Avoid Complex Multi-Column Layouts
Two-column page layouts (common in some journal templates) do not translate to HTML, which reflows text into a single column by default. This is actually a feature, not a limitation. Single-column HTML is easier to read on screens of all sizes.
✅ Do: Use a single-column layout for the manuscript Word file that will be converted.
❌ Don’t: Submit a two-column typeset PDF source file for conversion. Pandoc expects a document-like Word file, not a print-layout file.
Confirm the File Is in .docx Format
The Pandoc plugin requires a .docx file. Almost all modern versions of Microsoft Word save in this format by default. If an author submits an older .doc file, ask them to resave it as .docx before uploading.
Run Word’s Built-In Accessibility Checker
Microsoft Word includes an Accessibility Checker that automatically scans a document for common accessibility problems and explains how to fix them. Running it before uploading a manuscript is a quick way to catch issues such as missing alt text or tables without header rows that would otherwise carry through into the HTML output. (see: Microsoft Support: Improve accessibility with the Accessibility Checker)
To open the Accessibility Checker:
Windows: Review tab → Check Accessibility
Mac: Review tab → Check Accessibility
The checker results appear in a panel on the right side of the screen. Issues are grouped into three categories:
Errors — problems that make content inaccessible to some users (e.g., images with no alt text).
Warnings — issues that may cause difficulty for some users (e.g., tables with no header row).
Tips — suggestions for improving the reading experience (e.g., adding a document title in the file properties).
Clicking on any item in the results panel highlights the relevant part of the document and provides a short explanation of the problem and how to fix it. Aim to resolve all Errors and as many Warnings as possible before uploading the file.
Tip for editors: You can ask authors to run the Accessibility Checker themselves before submitting their final manuscript.
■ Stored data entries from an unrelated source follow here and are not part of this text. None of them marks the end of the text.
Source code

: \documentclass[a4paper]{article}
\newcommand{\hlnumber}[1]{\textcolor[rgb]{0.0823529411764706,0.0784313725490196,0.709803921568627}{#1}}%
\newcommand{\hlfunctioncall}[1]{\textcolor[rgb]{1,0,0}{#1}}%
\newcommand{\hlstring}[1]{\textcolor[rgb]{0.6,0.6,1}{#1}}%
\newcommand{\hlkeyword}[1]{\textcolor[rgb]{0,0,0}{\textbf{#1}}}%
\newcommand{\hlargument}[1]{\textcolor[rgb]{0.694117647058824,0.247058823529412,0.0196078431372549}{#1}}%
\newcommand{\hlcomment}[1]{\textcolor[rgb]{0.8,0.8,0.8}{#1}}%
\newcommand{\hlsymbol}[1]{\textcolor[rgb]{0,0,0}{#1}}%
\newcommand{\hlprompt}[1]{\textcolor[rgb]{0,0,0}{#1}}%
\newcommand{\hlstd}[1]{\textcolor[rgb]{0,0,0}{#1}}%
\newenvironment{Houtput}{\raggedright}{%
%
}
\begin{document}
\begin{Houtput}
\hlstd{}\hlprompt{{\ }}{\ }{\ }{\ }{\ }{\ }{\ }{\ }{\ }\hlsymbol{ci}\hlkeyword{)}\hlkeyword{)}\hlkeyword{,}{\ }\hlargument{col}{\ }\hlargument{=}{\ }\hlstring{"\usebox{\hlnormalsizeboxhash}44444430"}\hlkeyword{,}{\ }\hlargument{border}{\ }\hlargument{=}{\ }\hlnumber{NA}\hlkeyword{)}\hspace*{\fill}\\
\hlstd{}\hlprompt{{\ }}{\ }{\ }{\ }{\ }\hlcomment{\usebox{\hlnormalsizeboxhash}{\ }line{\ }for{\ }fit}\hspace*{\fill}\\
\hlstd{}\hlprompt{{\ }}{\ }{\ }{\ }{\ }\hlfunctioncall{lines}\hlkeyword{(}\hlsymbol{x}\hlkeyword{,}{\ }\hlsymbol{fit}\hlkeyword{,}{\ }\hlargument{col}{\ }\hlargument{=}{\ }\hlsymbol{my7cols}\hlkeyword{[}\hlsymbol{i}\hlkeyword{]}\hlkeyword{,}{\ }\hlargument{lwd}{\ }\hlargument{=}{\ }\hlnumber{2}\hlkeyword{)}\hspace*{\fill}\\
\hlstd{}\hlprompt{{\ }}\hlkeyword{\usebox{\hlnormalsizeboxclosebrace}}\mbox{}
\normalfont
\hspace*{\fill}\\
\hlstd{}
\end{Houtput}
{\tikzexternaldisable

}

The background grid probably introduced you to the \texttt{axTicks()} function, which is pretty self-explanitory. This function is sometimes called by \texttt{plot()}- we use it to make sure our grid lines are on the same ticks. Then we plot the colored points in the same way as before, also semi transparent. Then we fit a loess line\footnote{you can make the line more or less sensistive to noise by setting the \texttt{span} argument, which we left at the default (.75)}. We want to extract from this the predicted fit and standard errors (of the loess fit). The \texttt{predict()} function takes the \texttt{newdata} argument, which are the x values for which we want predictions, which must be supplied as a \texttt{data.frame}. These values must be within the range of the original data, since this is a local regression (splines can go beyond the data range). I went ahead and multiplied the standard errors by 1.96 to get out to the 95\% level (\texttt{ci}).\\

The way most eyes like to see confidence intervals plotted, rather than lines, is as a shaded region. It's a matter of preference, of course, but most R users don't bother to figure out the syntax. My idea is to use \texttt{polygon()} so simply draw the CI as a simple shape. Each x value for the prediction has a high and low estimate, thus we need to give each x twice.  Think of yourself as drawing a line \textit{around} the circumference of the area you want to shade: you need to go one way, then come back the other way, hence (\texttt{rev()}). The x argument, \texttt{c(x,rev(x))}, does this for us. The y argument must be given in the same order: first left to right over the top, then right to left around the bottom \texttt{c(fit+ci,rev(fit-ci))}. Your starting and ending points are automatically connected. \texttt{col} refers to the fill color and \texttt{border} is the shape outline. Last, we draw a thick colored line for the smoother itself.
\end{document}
This distributes the quality-control work and helps authors develop better document habits over time.
How to Generate HTML: Step-by-Step
Once you have a well-prepared .docx file uploaded to Janeway, generating the HTML galley takes just a few clicks.
1. Open the article and navigate to the Typesetting workflow stage.
2. Locate the “Files for Typesetting” section. You should see the uploaded manuscript files listed here.
3. Find the .docx file you want to convert. It should be labeled “Manuscript File.” Confirm that the filename ends in .docx.
4. Click the “Options” link next to the .docx file. A dropdown menu will appear.
5. Select “Generate HTML” from the dropdown menu.
6. Wait a moment while the plugin processes the file. This typically takes only a few seconds.
7. Scroll down to the “Current Galleys” section. You will find the newly generated HTML file listed there. You can review any assets the tool generated (e.g. images) by selecting the Edit icon.
Note: If the “Generate HTML” option does not appear in the Options dropdown, verify that the file is in .docx format. Files in other formats (e.g., .pdf, .doc, .rtf) are not supported by the Pandoc plugin.
After Generation: Reviewing the HTML Galley
After the conversion, it is good practice to preview the HTML galley to make sure it looks as expected. Common things to check include:
Headings appear at the correct levels and are visually distinct from body text.
Images are displayed and have alt text visible in the page source.
Tables are properly formatted with header rows.
Lists are rendered as proper bulleted or numbered lists, not as plain text.
Hyperlinks are live and point to the correct URLs.
Special characters, accents, and non-Latin scripts are displayed correctly.
Footnotes or endnotes appear at the bottom of the article.
If you notice issues with the HTML output, the most common cause is that the source Word document did not follow the formatting best practices described above. In most cases, the best approach is to correct the Word document and regenerate the HTML, rather than editing the HTML file directly.
Tip: You can regenerate the HTML at any time by repeating the steps above. Each time you click “Generate HTML,” a new HTML file is created in the Current Galleys section.